◆ **Assignment**
Please reply with one number only: how many lines in the entries below contain the string "their".

Start of Data supplied

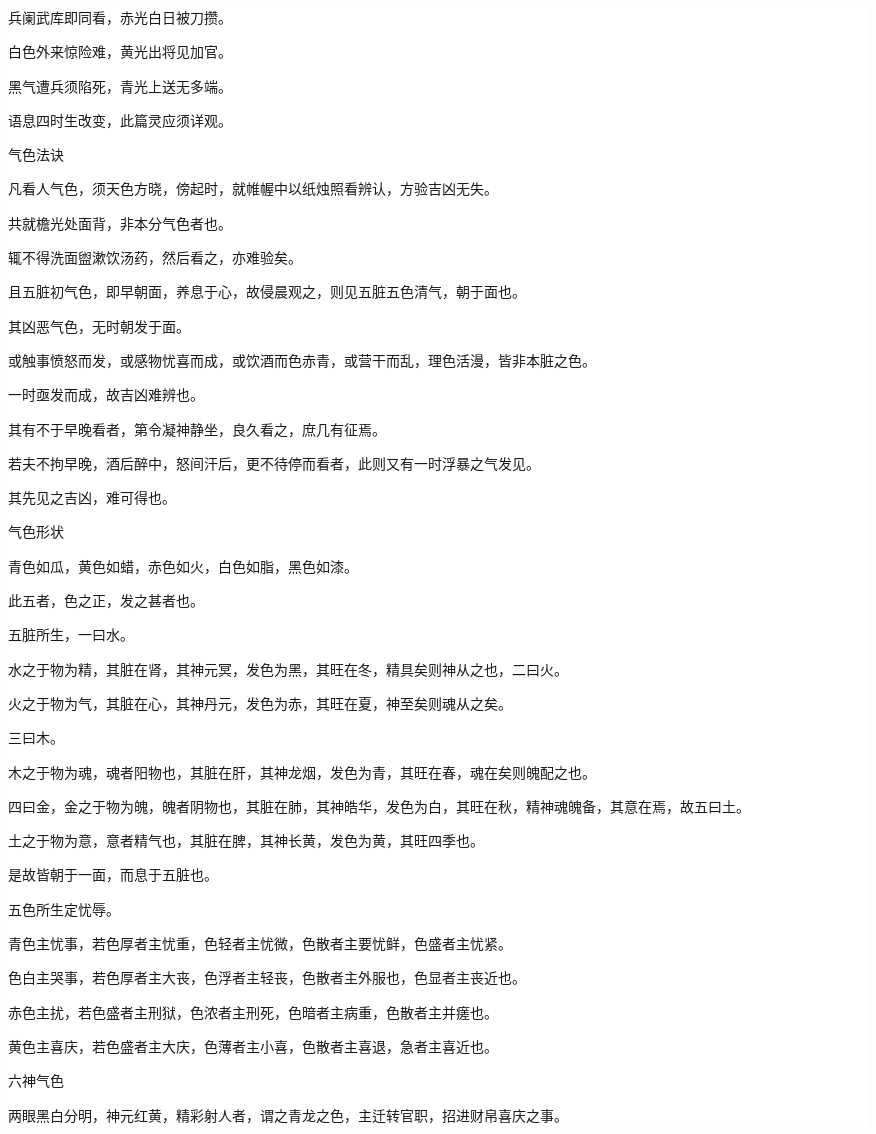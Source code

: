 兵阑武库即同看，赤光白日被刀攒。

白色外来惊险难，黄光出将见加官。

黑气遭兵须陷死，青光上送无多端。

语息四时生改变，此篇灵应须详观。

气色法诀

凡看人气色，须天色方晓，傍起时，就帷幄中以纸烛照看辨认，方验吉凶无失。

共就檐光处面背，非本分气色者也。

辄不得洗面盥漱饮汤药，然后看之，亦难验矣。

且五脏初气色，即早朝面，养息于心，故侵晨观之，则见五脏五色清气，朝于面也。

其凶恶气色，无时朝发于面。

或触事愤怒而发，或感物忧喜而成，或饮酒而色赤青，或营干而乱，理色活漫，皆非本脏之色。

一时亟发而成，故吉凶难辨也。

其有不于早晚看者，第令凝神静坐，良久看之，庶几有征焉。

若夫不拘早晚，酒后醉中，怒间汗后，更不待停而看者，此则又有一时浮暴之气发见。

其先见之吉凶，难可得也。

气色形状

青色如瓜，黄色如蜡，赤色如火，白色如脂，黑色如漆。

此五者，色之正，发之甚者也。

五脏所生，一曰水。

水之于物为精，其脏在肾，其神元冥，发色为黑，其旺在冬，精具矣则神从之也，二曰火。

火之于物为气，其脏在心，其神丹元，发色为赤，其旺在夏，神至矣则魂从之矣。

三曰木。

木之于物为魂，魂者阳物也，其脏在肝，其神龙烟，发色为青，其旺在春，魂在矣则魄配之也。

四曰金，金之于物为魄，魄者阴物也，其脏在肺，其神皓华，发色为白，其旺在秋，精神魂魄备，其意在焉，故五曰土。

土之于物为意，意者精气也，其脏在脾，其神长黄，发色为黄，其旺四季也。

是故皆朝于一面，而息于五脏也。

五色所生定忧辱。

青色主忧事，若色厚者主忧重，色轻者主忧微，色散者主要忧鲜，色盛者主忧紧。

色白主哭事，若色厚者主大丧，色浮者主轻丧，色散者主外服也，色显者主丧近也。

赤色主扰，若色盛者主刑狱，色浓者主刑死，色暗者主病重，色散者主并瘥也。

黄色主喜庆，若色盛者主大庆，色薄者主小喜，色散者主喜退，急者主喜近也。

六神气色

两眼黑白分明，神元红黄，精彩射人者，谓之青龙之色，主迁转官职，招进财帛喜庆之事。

End of Data supplied
Start of Data supplied

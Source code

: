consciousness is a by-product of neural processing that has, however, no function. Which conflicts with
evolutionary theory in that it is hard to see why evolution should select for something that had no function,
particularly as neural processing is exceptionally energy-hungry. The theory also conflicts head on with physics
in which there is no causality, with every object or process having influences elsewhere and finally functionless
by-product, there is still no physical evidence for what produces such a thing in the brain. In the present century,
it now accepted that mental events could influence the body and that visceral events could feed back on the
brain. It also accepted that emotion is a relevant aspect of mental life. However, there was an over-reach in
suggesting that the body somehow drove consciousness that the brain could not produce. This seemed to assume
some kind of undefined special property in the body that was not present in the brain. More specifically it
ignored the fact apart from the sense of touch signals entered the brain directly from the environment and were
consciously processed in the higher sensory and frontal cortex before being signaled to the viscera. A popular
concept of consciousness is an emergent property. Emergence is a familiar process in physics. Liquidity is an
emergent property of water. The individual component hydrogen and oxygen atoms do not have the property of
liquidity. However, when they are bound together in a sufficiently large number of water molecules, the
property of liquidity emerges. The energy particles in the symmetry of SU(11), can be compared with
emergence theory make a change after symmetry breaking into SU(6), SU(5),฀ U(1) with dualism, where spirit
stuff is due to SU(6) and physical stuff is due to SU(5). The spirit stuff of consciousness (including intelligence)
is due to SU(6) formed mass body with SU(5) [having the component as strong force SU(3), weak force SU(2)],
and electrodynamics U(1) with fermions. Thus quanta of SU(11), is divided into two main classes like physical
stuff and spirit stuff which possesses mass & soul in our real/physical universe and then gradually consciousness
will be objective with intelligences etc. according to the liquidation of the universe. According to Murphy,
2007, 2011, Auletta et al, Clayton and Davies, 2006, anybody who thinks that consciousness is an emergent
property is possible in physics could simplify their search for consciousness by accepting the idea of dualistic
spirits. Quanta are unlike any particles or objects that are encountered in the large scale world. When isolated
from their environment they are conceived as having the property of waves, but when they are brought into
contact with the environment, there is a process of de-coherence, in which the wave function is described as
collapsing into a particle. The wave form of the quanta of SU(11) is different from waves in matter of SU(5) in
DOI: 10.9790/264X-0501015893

End of Data supplied

◆ **Output for this task**
2